WORK ITEM
Every line below that has "textwidth" in it should be copied.

------------------------

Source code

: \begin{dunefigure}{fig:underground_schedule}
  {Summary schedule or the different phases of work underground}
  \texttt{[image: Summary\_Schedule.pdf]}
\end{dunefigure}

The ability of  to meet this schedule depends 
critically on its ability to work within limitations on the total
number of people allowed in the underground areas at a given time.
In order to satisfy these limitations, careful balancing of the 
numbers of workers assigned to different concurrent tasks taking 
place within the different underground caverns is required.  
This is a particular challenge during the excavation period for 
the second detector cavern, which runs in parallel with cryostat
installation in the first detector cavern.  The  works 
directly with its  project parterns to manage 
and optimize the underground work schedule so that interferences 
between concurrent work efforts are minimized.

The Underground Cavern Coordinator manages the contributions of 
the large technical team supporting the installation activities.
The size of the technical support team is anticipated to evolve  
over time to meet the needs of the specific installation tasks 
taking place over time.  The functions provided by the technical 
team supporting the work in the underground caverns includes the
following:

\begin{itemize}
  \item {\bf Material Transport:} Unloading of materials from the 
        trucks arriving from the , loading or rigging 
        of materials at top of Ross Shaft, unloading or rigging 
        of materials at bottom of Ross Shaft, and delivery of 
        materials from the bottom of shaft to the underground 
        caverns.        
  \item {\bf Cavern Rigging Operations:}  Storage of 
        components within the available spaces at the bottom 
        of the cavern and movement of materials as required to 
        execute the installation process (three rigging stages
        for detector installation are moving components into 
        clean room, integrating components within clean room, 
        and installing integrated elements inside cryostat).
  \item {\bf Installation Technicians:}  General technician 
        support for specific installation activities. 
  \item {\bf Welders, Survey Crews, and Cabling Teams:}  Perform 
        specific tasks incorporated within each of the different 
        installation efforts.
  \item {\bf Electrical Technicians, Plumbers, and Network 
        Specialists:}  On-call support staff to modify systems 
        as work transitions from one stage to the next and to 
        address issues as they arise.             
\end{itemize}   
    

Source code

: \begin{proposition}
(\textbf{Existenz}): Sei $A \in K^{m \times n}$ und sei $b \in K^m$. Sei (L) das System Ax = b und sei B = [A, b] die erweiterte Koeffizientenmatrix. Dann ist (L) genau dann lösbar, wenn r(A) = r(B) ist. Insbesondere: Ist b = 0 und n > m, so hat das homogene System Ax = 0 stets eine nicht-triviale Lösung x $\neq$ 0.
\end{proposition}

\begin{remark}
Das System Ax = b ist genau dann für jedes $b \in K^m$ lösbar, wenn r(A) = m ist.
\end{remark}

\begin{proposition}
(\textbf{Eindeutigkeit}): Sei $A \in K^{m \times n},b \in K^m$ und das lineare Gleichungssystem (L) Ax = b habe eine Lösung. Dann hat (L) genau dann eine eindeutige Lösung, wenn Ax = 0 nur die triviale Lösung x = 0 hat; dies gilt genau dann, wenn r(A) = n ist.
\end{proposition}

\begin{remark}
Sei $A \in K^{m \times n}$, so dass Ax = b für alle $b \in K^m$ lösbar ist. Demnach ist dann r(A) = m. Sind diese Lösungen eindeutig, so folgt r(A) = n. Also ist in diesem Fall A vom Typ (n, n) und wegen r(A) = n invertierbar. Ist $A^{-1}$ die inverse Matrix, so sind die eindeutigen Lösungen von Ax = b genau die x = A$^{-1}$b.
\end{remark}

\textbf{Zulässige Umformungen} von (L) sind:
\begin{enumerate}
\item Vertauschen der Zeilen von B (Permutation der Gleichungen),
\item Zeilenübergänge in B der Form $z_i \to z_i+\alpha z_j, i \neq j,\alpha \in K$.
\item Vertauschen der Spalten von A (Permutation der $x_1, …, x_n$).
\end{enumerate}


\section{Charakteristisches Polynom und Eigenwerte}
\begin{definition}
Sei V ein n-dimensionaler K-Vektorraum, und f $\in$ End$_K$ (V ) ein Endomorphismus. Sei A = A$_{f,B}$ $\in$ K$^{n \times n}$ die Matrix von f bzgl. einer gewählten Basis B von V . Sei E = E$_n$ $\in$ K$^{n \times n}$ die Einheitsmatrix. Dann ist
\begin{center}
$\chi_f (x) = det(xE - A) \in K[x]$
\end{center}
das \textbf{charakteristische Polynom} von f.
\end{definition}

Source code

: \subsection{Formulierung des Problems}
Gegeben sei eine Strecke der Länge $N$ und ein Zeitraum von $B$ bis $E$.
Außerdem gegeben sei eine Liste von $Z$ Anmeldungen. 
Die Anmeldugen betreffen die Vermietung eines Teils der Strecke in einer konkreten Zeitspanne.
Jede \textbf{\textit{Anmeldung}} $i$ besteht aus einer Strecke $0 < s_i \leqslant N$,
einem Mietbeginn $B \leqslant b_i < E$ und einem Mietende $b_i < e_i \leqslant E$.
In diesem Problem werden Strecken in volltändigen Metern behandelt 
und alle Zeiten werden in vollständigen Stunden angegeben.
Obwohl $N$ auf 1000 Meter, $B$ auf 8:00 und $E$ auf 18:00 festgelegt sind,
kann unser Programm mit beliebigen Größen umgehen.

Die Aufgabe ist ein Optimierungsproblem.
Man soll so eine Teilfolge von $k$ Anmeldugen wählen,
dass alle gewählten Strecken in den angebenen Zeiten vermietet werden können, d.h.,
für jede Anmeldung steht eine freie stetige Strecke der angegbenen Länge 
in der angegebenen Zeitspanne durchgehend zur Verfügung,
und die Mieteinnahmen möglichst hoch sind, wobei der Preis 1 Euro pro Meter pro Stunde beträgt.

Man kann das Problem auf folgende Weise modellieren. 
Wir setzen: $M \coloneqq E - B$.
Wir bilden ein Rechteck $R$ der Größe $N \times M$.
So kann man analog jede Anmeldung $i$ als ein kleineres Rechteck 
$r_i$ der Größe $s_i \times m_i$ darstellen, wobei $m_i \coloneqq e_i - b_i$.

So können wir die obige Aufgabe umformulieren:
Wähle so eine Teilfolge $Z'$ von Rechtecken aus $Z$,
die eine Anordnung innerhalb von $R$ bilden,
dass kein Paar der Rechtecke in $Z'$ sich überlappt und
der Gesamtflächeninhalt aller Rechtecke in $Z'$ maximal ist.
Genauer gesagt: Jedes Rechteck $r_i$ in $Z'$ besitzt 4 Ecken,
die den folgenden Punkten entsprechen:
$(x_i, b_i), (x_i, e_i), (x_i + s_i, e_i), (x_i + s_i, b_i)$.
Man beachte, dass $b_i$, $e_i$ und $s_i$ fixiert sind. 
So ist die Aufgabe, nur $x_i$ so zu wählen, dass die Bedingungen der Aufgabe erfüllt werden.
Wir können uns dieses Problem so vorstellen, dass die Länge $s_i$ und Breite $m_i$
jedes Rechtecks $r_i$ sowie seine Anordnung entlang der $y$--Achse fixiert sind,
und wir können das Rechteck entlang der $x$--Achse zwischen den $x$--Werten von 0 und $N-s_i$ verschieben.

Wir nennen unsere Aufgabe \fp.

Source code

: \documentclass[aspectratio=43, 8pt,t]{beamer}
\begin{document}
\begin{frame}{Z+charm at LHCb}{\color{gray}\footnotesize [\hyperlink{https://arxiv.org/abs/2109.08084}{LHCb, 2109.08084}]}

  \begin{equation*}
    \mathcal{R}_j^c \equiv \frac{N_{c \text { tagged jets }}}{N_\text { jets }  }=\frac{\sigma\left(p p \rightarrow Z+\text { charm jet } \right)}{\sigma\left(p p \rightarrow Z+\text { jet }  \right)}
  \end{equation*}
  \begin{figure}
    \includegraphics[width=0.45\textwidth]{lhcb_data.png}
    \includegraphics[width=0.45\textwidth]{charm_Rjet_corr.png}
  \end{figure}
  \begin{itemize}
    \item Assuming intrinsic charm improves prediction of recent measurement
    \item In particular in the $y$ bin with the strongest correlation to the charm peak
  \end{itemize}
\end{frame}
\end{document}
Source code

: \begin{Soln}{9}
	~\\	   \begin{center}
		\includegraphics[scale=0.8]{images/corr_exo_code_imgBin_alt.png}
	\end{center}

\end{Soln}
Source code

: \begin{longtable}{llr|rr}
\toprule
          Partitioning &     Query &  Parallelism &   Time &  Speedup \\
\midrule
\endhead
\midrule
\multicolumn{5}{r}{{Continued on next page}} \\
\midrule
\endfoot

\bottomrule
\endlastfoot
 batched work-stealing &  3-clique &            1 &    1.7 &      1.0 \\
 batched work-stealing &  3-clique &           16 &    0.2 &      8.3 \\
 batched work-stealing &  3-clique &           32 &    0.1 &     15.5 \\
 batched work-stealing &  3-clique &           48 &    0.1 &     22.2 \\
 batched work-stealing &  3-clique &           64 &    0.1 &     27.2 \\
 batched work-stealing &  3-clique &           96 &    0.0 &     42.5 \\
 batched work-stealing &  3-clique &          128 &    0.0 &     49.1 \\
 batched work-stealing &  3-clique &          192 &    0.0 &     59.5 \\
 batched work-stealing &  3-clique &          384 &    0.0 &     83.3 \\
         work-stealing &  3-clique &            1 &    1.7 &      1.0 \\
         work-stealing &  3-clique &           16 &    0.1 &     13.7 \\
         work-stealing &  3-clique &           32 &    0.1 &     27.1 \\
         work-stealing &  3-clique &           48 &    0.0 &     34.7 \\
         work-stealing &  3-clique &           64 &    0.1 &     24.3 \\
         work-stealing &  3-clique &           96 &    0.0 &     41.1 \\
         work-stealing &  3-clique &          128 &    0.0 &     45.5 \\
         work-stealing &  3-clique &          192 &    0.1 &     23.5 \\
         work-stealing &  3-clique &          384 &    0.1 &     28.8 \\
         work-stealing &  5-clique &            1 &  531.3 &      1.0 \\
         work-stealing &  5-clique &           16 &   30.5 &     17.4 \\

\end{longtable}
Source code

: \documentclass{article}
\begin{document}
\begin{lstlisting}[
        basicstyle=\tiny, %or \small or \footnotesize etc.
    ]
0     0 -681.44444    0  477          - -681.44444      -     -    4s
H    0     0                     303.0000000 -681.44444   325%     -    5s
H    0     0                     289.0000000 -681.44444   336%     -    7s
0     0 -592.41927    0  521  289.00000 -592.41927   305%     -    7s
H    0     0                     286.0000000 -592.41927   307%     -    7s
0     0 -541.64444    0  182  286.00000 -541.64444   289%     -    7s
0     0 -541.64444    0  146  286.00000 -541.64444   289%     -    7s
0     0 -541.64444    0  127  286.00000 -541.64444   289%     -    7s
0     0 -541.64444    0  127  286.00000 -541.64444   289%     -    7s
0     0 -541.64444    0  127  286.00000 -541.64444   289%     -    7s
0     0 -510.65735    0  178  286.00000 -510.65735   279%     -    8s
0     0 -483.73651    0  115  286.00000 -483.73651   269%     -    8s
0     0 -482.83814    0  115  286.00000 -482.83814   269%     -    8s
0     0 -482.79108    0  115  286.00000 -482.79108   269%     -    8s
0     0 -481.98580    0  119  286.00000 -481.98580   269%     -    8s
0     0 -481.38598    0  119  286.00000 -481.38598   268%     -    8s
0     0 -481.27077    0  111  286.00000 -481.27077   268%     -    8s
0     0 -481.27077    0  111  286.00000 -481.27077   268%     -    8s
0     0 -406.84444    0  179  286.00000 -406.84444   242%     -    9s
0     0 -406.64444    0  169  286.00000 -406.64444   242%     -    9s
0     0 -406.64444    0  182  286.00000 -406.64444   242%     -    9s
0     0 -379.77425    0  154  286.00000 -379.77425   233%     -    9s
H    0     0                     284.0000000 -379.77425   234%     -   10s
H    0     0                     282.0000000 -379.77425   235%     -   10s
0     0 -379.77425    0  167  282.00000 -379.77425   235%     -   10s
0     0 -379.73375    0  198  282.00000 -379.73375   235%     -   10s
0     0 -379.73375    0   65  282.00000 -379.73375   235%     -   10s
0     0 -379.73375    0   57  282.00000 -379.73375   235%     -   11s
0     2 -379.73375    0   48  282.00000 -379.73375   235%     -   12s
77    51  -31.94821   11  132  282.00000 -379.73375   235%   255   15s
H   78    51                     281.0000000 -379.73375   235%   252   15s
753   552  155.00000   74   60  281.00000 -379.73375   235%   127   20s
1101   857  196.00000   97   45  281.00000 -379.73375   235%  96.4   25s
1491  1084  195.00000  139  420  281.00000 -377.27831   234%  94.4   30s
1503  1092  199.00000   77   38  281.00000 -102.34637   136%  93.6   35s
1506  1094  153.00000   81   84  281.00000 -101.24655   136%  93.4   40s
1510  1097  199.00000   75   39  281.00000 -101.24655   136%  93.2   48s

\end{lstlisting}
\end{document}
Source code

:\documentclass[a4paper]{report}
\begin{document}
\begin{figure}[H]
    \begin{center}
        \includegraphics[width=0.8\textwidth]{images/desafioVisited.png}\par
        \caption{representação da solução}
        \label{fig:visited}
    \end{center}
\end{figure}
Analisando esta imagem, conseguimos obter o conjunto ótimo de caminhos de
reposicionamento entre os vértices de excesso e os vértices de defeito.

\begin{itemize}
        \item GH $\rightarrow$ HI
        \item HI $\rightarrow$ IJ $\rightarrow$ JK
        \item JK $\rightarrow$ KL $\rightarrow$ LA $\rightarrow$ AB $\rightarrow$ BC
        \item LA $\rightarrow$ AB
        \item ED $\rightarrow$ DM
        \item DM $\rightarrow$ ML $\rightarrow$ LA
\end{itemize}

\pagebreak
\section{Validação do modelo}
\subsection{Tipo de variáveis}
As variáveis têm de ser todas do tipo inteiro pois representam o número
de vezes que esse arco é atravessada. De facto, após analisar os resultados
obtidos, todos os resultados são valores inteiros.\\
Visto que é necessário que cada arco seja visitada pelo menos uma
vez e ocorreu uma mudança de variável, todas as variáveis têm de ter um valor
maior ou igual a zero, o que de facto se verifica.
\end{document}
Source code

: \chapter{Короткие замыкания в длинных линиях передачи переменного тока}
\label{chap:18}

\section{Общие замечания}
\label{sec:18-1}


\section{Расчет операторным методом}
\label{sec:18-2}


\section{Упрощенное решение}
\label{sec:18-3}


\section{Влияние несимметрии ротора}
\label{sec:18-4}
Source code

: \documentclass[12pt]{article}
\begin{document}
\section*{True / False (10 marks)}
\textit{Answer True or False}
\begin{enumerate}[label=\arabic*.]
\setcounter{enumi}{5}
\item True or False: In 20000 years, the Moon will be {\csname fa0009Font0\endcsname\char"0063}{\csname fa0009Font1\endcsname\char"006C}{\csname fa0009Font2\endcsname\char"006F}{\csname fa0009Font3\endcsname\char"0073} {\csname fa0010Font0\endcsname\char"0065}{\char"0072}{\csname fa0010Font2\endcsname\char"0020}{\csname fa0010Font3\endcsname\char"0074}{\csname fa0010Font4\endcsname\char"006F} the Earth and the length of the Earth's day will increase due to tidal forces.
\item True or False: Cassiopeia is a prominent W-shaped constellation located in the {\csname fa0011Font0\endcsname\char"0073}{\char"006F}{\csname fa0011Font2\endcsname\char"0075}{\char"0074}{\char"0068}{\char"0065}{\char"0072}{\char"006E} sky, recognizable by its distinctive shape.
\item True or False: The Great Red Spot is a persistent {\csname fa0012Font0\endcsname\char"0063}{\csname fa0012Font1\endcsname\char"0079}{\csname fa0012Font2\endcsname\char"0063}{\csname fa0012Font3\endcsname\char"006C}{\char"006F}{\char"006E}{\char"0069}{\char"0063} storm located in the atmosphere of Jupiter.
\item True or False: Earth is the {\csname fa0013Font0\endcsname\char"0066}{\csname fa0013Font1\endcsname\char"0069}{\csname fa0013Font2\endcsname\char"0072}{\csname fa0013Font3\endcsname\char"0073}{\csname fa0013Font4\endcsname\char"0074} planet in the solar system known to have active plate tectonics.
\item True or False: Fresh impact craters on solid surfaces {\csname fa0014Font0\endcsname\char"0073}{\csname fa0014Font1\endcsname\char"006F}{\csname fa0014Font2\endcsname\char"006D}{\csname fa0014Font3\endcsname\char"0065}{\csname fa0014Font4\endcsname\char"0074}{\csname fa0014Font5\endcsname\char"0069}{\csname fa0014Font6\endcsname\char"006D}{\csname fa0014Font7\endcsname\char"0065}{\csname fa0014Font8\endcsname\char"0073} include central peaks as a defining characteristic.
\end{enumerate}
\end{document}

------------------------

REPLY TO THE TASK
    \includegraphics[width=0.45\textwidth]{lhcb_data.png}
    \includegraphics[width=0.45\textwidth]{charm_Rjet_corr.png}
        \includegraphics[width=0.8\textwidth]{images/desafioVisited.png}\par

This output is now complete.